Greenland’s ice sheet storms slow ice loss

Greenland’s ice sheet is the second-largest ice cap on Earth, and due to rising global temperatures, it is melting at an accelerating rate. While climate change has been intensifying atmospheric rivers—long streams of water vapor that transport heat and moisture from the oceans to colder regions—their impact on Greenland’s ice sheet is more complex than previously believed. A recent study suggests that under certain conditions, these weather events can temporarily slow ice loss by delivering massive amounts of snow.

In March 2022, an unusually intense atmospheric river hit Greenland’s ice sheet, depositing an astonishing 16 billion tons of snow. This unexpected snowfall offset the ice sheet’s annual melt by about 8% in just three days. Researchers Hannah Bailey, a geochemist at the University of Oulu, and Alun Hubbard, a glaciologist at the Arctic University of Tromsø, investigated this event by extracting an ice core from southeastern Greenland. Their findings, published in Geophysical Research Letters, show that atmospheric rivers can play a temporary role in ice sheet stability.

Bailey first took interest in the event while in Svalbard, where the same atmospheric river caused heavy rainfall.
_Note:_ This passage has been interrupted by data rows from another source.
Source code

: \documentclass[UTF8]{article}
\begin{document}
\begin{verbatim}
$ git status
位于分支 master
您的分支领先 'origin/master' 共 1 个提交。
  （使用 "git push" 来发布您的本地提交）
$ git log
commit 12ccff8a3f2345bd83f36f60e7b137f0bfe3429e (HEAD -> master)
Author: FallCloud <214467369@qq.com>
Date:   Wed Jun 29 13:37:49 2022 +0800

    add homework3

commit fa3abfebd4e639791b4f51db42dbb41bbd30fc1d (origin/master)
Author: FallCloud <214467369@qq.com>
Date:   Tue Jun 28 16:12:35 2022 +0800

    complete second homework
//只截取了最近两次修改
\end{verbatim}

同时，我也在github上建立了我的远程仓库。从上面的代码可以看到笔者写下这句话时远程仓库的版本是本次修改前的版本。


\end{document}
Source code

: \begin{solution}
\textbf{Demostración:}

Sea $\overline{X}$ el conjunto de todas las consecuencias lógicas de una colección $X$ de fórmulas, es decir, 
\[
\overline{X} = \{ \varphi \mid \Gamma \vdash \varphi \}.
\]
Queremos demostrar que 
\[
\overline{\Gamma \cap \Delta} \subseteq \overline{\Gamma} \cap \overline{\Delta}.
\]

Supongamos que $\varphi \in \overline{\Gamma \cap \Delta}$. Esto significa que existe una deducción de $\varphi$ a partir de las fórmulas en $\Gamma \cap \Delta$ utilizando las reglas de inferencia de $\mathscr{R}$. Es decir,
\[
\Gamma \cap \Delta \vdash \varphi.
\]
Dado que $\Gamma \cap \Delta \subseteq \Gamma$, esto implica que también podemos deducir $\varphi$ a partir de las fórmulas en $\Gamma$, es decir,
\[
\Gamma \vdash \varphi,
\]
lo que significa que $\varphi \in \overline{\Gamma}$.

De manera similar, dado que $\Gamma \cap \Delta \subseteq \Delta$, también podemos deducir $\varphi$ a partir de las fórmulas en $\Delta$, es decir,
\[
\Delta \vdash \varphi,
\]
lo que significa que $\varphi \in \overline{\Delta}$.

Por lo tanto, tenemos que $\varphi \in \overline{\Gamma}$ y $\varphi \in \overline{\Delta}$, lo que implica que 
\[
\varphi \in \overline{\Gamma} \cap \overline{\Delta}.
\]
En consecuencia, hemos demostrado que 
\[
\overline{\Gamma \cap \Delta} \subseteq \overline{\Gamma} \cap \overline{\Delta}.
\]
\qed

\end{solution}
Wondering what it was doing 2,000 kilometers away in Greenland, she and Hubbard later traveled to the ice sheet to collect a 49-foot core of compacted snow. Ice cores provide a historical record of snowfall and climate conditions, and this one confirmed that the storm had delivered an extraordinary amount of fresh snow to Greenland. The researchers also found that this new snowfall increased the ice sheet’s reflectivity (albedo), helping to delay seasonal melting by nearly two weeks.

Despite this temporary gain, the long-term trend remains dire. Greenland’s ice sheet lost 80 gigatons of water in 2023 alone—equivalent to 2.5 million liters of water per second. The ice sheet has now been shrinking for 28 consecutive years, and if it were to melt entirely, global sea levels would rise by over 23 feet. Climate models predict that atmospheric rivers will become more frequent and intense due to global warming, potentially accelerating ice loss in the future.

Although the March 2022 event provided a short-term boost to Greenland’s ice mass, future atmospheric rivers may not be as beneficial. Rising temperatures could cause these storms to bring rain instead of snow, leading to even more surface melting. Scientists stress the need for further research to understand how these events will impact Greenland in the coming decades.

Glaciologist Alun Hubbard acknowledges that atmospheric rivers will not save Greenland’s ice in the long run. However, this study challenges the assumption that they always accelerate melting. “Under the right conditions, atmospheric rivers might not be all bad news,” he notes. Even so, with global warming continuing to intensify, the role of these storms in shaping the Arctic’s future remains a critical area of study.